O público estava impaciente e queria entrar de qualquer maneira. Tivemos que reforçar a segurança pois estávamos com todo o dinheiro na bilheteria porque teria que prestar conta à produção da banda que viajaria no dia seguinte, não hesitei. Chamei Sidney que estava me ajudando na bilheteria, recolhemos o dinheiro numa sacola e fomos para o hotel porque estávamos mais seguros.

Passamos a maior parte da noite contando os ingressos depositados na urna separando as notas e arrumando em maços para fazer a entrega – nessa época não tinha essas modernidades de pagamentos eletrônicos e afins. Tudo resolvido deixamos no quarto do hotel e voltamos para o show. Ainda pegamos uma boa parte. Foi lindo. A plateia quente, generosa, cantava todas as músicas do disco e Renato Russo e trupe pareciam felizes. No dia seguinte era o comentário na cidade. E o Legião voltou muitas vezes aqui já em esquema mega se apresentando em grandes espaços para 10 mil pessoas.

Foto: Acervo Pessoal

Mas essa apresentação em Salvador tem outra história. Antes da produção ir parar nas mãos de Nena Barbosa, esse show foi oferecido a vários produtores locais que não botaram fé. Até que o staff da Legião, que queria de qualquer maneira se apresentar aqui, combinou que a produção local teria apenas que marcar a data no circo, reservar o hotel e o som. Todas as despesas seriam deles. E caso desse lucro os produtores locais ganhariam um percentual. Se desse prejuízo a produção estava isenta. Foi aí que Nena topou e me chamou. Só tínhamos conhecimento e prestígio. Dinheiro nenhum. Aceitamos o desafio e no outro dia também sorrimos bastante com o sucesso.

Já conhecido por seu jeito reservado, nosso contato com Renato Russo foi bem formal. Fomos buscar a banda no aeroporto. Levamos ao hotel, acertamos a logística de passar o som, marcar horário do carro pegá-los e levá-los ao circo. Enfim, tudo profissional. Até porque não tínhamos intimidade com ele e foi mais prudente cada qual ficar no seu quadrado. Assim foi feito, deu tudo certo fizemos nossa parte da melhor maneira possível.

O Circo Troca de Segredo foi um marco na cultura baiana nos anos 1980. Um espaço onde se apresentaram grandes artistas da música brasileira. Alguns já consagrados. Outros começando. Foi um sonho que surgiu no Verão de 1983 e durou cinco anos, tocado por Paulo Conde, Caco Monteiro, João Elias e Tereza Oliveira. Caetano Veloso fez o show inaugura com voz e violão e depois dai passaram Eduardo Dusek, Ira, Plebe Rude, Lobão e os Ronaldos, Titãs, Barão Vermelho, Luiz Caldas, Margareth Menezes.

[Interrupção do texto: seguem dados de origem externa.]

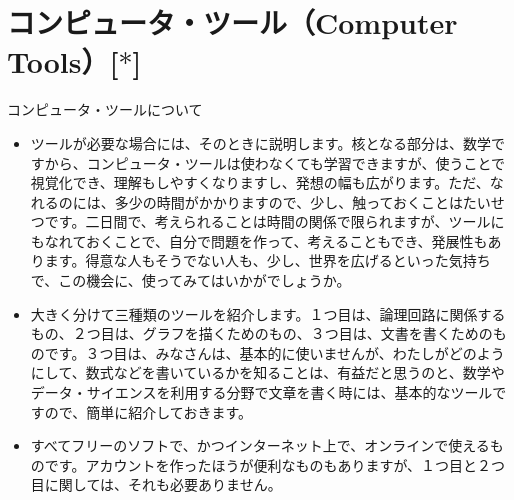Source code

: \documentclass[10pt, dvipdfmx]{beamer}
\begin{document}
\section{コンピュータ・ツール（Computer Tools）\hfill [$\ast$]}
\begin{frame}{コンピュータ・ツールについて}
\begin{itemize}
\item ツールが必要な場合には、そのときに説明します。核となる部分は、数学ですから、コンピュータ・ツールは使わなくても学習できますが、使うことで視覚化でき、理解もしやすくなりますし、発想の幅も広がります。ただ、なれるのには、多少の時間がかかりますので、少し、触っておくことはたいせつです。二日間で、考えられることは時間の関係で限られますが、ツールにもなれておくことで、自分で問題を作って、考えることもでき、発展性もあります。得意な人もそうでない人も、少し、世界を広げるといった気持ちで、この機会に、使ってみてはいかがでしょうか。

\item 大きく分けて三種類のツールを紹介します。１つ目は、論理回路に関係するもの、２つ目は、グラフを描くためのもの、３つ目は、文書を書くためのものです。３つ目は、みなさんは、基本的に使いませんが、わたしがどのようにして、数式などを書いているかを知ることは、有益だと思うのと、数学やデータ・サイエンスを利用する分野で文章を書く時には、基本的なツールですので、簡単に紹介しておきます。

\item すべてフリーのソフトで、かつインターネット上で、オンラインで使えるものです。アカウントを作ったほうが便利なものもありますが、１つ目と２つ目に関しては、それも必要ありません。
\end{itemize}
\end{frame}
\end{document}
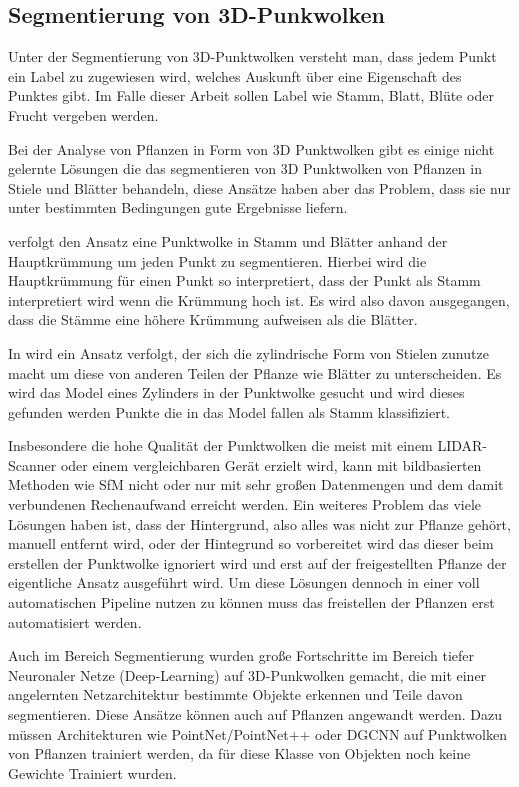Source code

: \documentclass[12pt,titlepage, twoside]{article}
\begin{document}

\subsection{Segmentierung von 3D-Punkwolken}
\label{sec:stand:segmentierung}

Unter der Segmentierung von 3D-Punktwolken versteht man, dass jedem Punkt ein Label zu zugewiesen wird, welches Auskunft über eine Eigenschaft des Punktes gibt. Im Falle dieser Arbeit sollen Label wie Stamm, Blatt, Blüte oder Frucht vergeben werden.

Bei der Analyse von Pflanzen in Form von 3D Punktwolken gibt es einige nicht gelernte Lösungen \cite{ThreeBasics} \cite{ModelBased} die das segmentieren von 3D Punktwolken von Pflanzen in Stiele und Blätter behandeln, 
diese Ansätze haben aber das Problem, dass sie nur unter bestimmten Bedingungen gute Ergebnisse liefern.

\cite{ThreeBasics} verfolgt den Ansatz eine Punktwolke in Stamm und Blätter anhand der Hauptkrümmung um jeden Punkt zu segmentieren. 
Hierbei wird die Hauptkrümmung für einen Punkt so interpretiert, dass der Punkt als Stamm interpretiert wird wenn die Krümmung hoch ist. 
Es wird also davon ausgegangen, dass die Stämme eine höhere Krümmung aufweisen als die Blätter. 

In \cite{ModelBased}  wird ein Ansatz verfolgt, der sich die zylindrische Form von Stielen zunutze macht um diese von anderen Teilen der Pflanze wie Blätter zu unterscheiden. 
Es wird das Model eines Zylinders in der Punktwolke gesucht und wird dieses gefunden werden Punkte die in das Model fallen als Stamm klassifiziert.

Insbesondere die hohe Qualität der Punktwolken die meist mit einem LIDAR-Scanner oder einem vergleichbaren Gerät erzielt wird, 
kann mit bildbasierten Methoden wie SfM nicht oder nur mit sehr großen Datenmengen und dem damit verbundenen Rechenaufwand erreicht werden. 
Ein weiteres Problem das viele Lösungen haben ist, dass der Hintergrund, also alles was nicht zur Pflanze gehört, manuell entfernt wird, 
oder der Hintegrund so vorbereitet wird das dieser beim erstellen der Punktwolke ignoriert wird und erst auf der freigestellten Pflanze der eigentliche Ansatz ausgeführt wird. 
Um diese Lösungen dennoch in einer voll automatischen Pipeline nutzen zu können muss das freistellen der Pflanzen erst automatisiert werden.

Auch im Bereich Segmentierung wurden große Fortschritte im Bereich tiefer Neuronaler Netze (Deep-Learning) \cite{lecun2015deep} auf 3D-Punkwolken gemacht, die mit einer angelernten Netzarchitektur bestimmte Objekte erkennen und Teile davon segmentieren. 
Diese Ansätze können auch auf Pflanzen angewandt werden. Dazu müssen Architekturen wie PointNet\cite{qi2017pointnet}/PointNet++\cite{qi2017pointnet++} oder DGCNN \cite{dgcnn} auf Punktwolken von Pflanzen trainiert werden, 
da für diese Klasse von Objekten noch keine Gewichte Trainiert wurden.
\end{document}
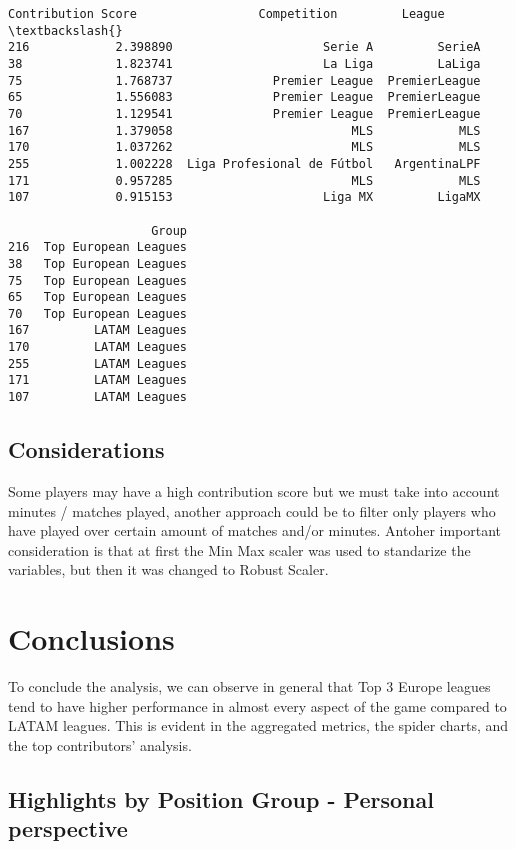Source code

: \documentclass[11pt]{article}
\begin{document}
\begin{tcolorbox}[breakable, size=fbox, boxrule=.5pt, pad at break*=1mm, opacityfill=0]
\begin{Verbatim}[commandchars=\\\{\}]
     Contribution Score                 Competition         League  \textbackslash{}
216            2.398890                     Serie A         SerieA
38             1.823741                     La Liga         LaLiga
75             1.768737              Premier League  PremierLeague
65             1.556083              Premier League  PremierLeague
70             1.129541              Premier League  PremierLeague
167            1.379058                         MLS            MLS
170            1.037262                         MLS            MLS
255            1.002228  Liga Profesional de Fútbol   ArgentinaLPF
171            0.957285                         MLS            MLS
107            0.915153                     Liga MX         LigaMX

                    Group
216  Top European Leagues
38   Top European Leagues
75   Top European Leagues
65   Top European Leagues
70   Top European Leagues
167         LATAM Leagues
170         LATAM Leagues
255         LATAM Leagues
171         LATAM Leagues
107         LATAM Leagues
\end{Verbatim}
\end{tcolorbox}
        
    \subsection{Considerations}\label{considerations}

    Some players may have a high contribution score but we must take into
account minutes / matches played, another approach could be to filter
only players who have played over certain amount of matches and/or
minutes. Antoher important consideration is that at first the Min Max
scaler was used to standarize the variables, but then it was changed to
Robust Scaler.

    \section{Conclusions}\label{conclusions}

    To conclude the analysis, we can observe in general that Top 3 Europe
leagues tend to have higher performance in almost every aspect of the
game compared to LATAM leagues. This is evident in the aggregated
metrics, the spider charts, and the top contributors' analysis.

    \subsection{Highlights by Position Group - Personal
perspective}\label{highlights-by-position-group---personal-perspective}
\end{document}
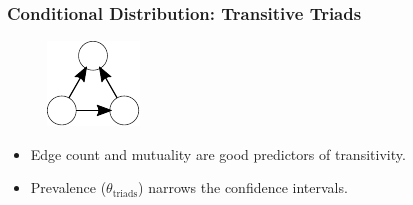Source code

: \documentclass[aspectratio=169, 9pt]{beamer}
\begin{document}
\begin{frame}[t,label=conditional-transitivity]
	\frametitle{Conditional Distribution: Transitive Triads}

\begin{minipage}[t]{.75\linewidth}
\begin{figure}
	\centering
	\hspace{-1.1cm}
	\def\svgwidth{1.05\linewidth}
\end{figure}
\end{minipage}\hfill
\begin{minipage}[t]{.23\linewidth}
	\small
	\begin{figure}
		\includegraphics[width=.3\linewidth]{ttriad.pdf}
	\end{figure}
	\begin{itemize}
		\item<7-> Edge count and mutuality are good predictors of transitivity.
		\item<8-> Prevalence ($\theta_{\mbox{triads}}$) narrows the confidence intervals.
	\end{itemize}
\end{minipage}

\vfill\hfill
\hyperlink{conditional-mutual}{}
\end{frame}
\end{document}

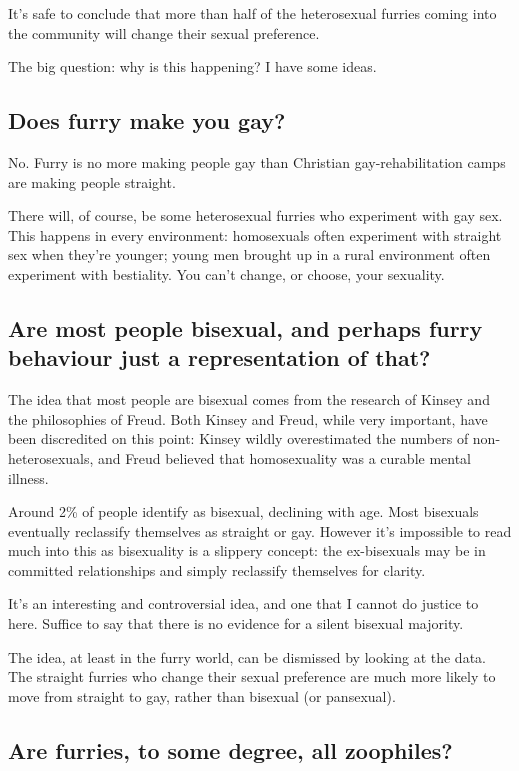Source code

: It’s safe to conclude that more than half of the heterosexual furries coming into the community will change their sexual preference.

The big question: why is this happening? I have some ideas.

\subsection*{Does furry make you gay?}

No. Furry is no more making people gay than Christian gay-rehabilitation camps are making people straight.

There will, of course, be some heterosexual furries who experiment with gay sex. This happens in every environment: homosexuals often experiment with straight sex when they’re younger; young men brought up in a rural environment often experiment with bestiality. You can’t change, or choose, your sexuality.

\subsection*{Are most people bisexual, and perhaps furry behaviour just a representation of that?}

The idea that most people are bisexual comes from the research of Kinsey and the philosophies of Freud. Both Kinsey and Freud, while very important, have been discredited on this point: Kinsey wildly overestimated the numbers of non-heterosexuals, and Freud believed that homosexuality was a curable mental illness.

Around 2\% of people identify as bisexual, declining with age. Most bisexuals eventually reclassify themselves as straight or gay. However it’s impossible to read much into this as bisexuality is a slippery concept: the ex-bisexuals may be in committed relationships and simply reclassify themselves for clarity.

It’s an interesting and controversial idea, and one that I cannot do justice to here. Suffice to say that there is no evidence for a silent bisexual majority.

The idea, at least in the furry world, can be dismissed by looking at the data. The straight furries who change their sexual preference are much more likely to move from straight to gay, rather than bisexual (or pansexual).

\subsection*{Are furries, to some degree, all zoophiles?}


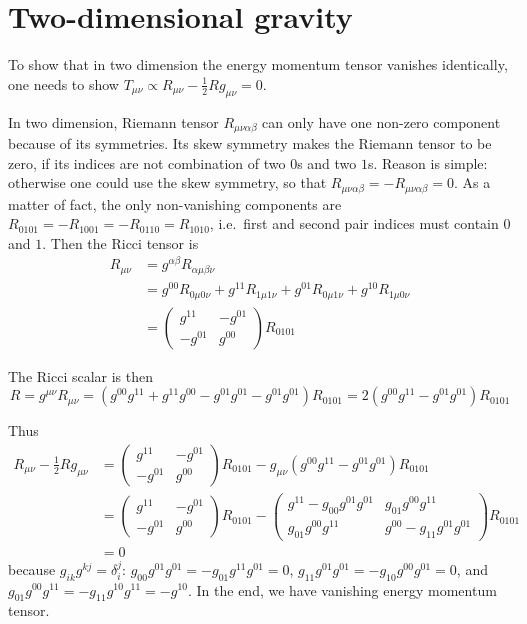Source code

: \section{Two-dimensional gravity}
To show that in two dimension the energy momentum tensor vanishes identically, one needs to show $T_{\mu\nu} \propto R_{\mu\nu} - \frac{1}{2} R g_{\mu\nu} = 0$.

In two dimension, Riemann tensor $R_{\mu\nu\alpha\beta}$ can only have one non-zero component because of its symmetries. Its skew symmetry makes the Riemann tensor to be zero, if its indices are not combination of two $0$s and two $1$s. Reason is simple: otherwise one could use the skew symmetry, so that $R_{\mu\nu\alpha \beta} = -R_{\mu\nu\alpha\beta} = 0$. As a matter of fact, the only non-vanishing components are $R_{0101} = -R_{1001} = -R_{0110} = R_{1010}$, i.e.~first and second pair indices must contain $0$ and $1$. Then the Ricci tensor is
\begin{align*}
	R_{\mu\nu} &= g^{\alpha \beta }R_{\alpha\mu\beta\nu}  \\
				  &= g^{00} R_{0\mu0\nu} + g^{11} R_{1\mu1\nu} + g^{01} R_{0\mu1\nu} + g^{10} R_{1\mu0\nu}\\
				  &= \begin{pmatrix} g^{11} & -g^{01} \\ -g^{01} & g^{00} \end{pmatrix} R_{0101}
\end{align*}

The Ricci scalar is then
\begin{equation*}
	R = g^{\mu\nu} R_{\mu\nu} = (g^{00} g^{11} + g^{11} g^{00} - g^{01} g^{01} - g^{01}g^{01}) R_{0101} = 2 (g^{00}g^{11} - g^{01}g^{01}) R_{0101}
\end{equation*}

Thus
\begin{align*}
	R_{\mu \nu} - \frac{1}{2} R g_{\mu\nu} &= \begin{pmatrix} g^{11} & -g^{01} \\ -g^{01} & g^{00} \end{pmatrix} R_{0101} - g_{\mu\nu} (g^{00} g^{11} - g^{01} g^{01}) R_{0101} \\
														&= \begin{pmatrix} g^{11} & -g^{01} \\ -g^{01} & g^{00} \end{pmatrix} R_{0101} - \begin{pmatrix} g^{11} - g_{00} g^{01} g^{01} & g_{01} g^{00} g^{11}  \\ g_{01} g^{00} g^{11} & g^{00} - g_{11}g^{01}g^{01} \end{pmatrix} R_{0101}\\
														&= 0
\end{align*}
because $g_{ik}g^{kj} = \delta_i^{j}$: $g_{00} g^{01} g^{01} = -g_{01}g^{11} g^{01} = 0$, $g_{11} g^{01} g^{01} = - g_{10} g^{00} g^{01} = 0$, and $g_{01} g^{00} g^{11} = -g_{11}g^{10} g^{11} = -g^{10}$. In the end, we have vanishing energy momentum tensor.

Aliás Margareth é um capítulo à parte nessa história do circo. Ela além de se apresentar no espaço, durante um bom tempo se juntou à trupe dos organizadores e trabalhou muito com a galera. Tanto como atriz como na produção. Ou seja, Maga já se virava desde aquela época. Para quem não viu o circo, ele ficava armado onde hoje tem um pequeno campo atrás de uma lanchonete que fica aberta 24 horas bem próximo do Ondina Apart Hotel.